[Supplied records — start]
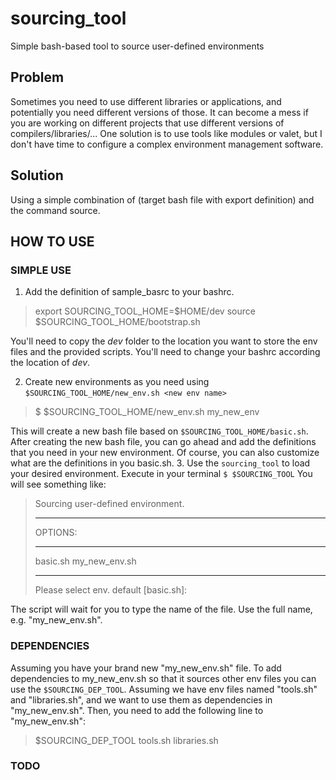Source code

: # sourcing_tool
Simple bash-based tool to source user-defined environments

## Problem
Sometimes you need to use different libraries or applications, and potentially you need different versions of those. It can become a mess if you are working on different projects that use different versions of compilers/libraries/... One solution is to use tools like modules or valet, but I don't have time to configure a complex environment management software.

## Solution
Using a simple combination of (target bash file with export definition) and the command source.

## HOW TO USE

### SIMPLE USE
1. Add the definition of sample_basrc to your bashrc.

> export SOURCING_TOOL_HOME=$HOME/dev
> source $SOURCING_TOOL_HOME/bootstrap.sh

You'll need to copy the *dev* folder to the location you want to store the env files and the provided scripts. You'll need to change your bashrc according the location of *dev*.

2. Create new environments as you need using `$SOURCING_TOOL_HOME/new_env.sh <new env name>`

> $ $SOURCING_TOOL_HOME/new_env.sh my_new_env

This will create a new bash file based on `$SOURCING_TOOL_HOME/basic.sh`. After creating the new bash file, you can go ahead and add the definitions that you need in your new environment. Of course, you can also customize what are the definitions in you basic.sh.
3. Use the `sourcing_tool` to load your desired environment.
Execute in your terminal `$ $SOURCING_TOOL`
You will see something like:

> Sourcing user-defined environment. 
> *************************
> OPTIONS:
> *************************
> basic.sh
> my_new_env.sh
> *************************
> Please select env. default [basic.sh]: 

The script will wait for you to type the name of the file. Use the full name, e.g. "my_new_env.sh".

### DEPENDENCIES
Assuming you have your brand new "my_new_env.sh" file. To add dependencies to my_new_env.sh so that it sources other env files you can use the `$SOURCING_DEP_TOOL`. Assuming we have env files named "tools.sh" and "libraries.sh", and we want to use them as dependencies in "my_new_env.sh". Then, you need to add the following line to "my_new_env.sh":

> $SOURCING_DEP_TOOL tools.sh libraries.sh

### TODO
[Supplied records — finish]
An exact, word-for-word version of the material is required, free of pictures.

* **Solution to this problem**
Source code

: # sourcing_tool
Simple bash-based tool to source user-defined environments

## Problem
Sometimes you need to use different libraries or applications, and potentially you need different versions of those. It can become a mess if you are working on different projects that use different versions of compilers/libraries/... One solution is to use tools like modules or valet, but I don't have time to configure a complex environment management software.

## Solution
Using a simple combination of (target bash file with export definition) and the command source.

## HOW TO USE

### SIMPLE USE
1. Add the definition of sample_basrc to your bashrc.

> export SOURCING_TOOL_HOME=$HOME/dev
> source $SOURCING_TOOL_HOME/bootstrap.sh

You'll need to copy the *dev* folder to the location you want to store the env files and the provided scripts. You'll need to change your bashrc according the location of *dev*.

2. Create new environments as you need using `$SOURCING_TOOL_HOME/new_env.sh <new env name>`

> $ $SOURCING_TOOL_HOME/new_env.sh my_new_env

This will create a new bash file based on `$SOURCING_TOOL_HOME/basic.sh`. After creating the new bash file, you can go ahead and add the definitions that you need in your new environment. Of course, you can also customize what are the definitions in you basic.sh.
3. Use the `sourcing_tool` to load your desired environment.
Execute in your terminal `$ $SOURCING_TOOL`
You will see something like:

> Sourcing user-defined environment. 
> *************************
> OPTIONS:
> *************************
> basic.sh
> my_new_env.sh
> *************************
> Please select env. default [basic.sh]: 

The script will wait for you to type the name of the file. Use the full name, e.g. "my_new_env.sh".

### DEPENDENCIES
Assuming you have your brand new "my_new_env.sh" file. To add dependencies to my_new_env.sh so that it sources other env files you can use the `$SOURCING_DEP_TOOL`. Assuming we have env files named "tools.sh" and "libraries.sh", and we want to use them as dependencies in "my_new_env.sh". Then, you need to add the following line to "my_new_env.sh":

> $SOURCING_DEP_TOOL tools.sh libraries.sh

### TODO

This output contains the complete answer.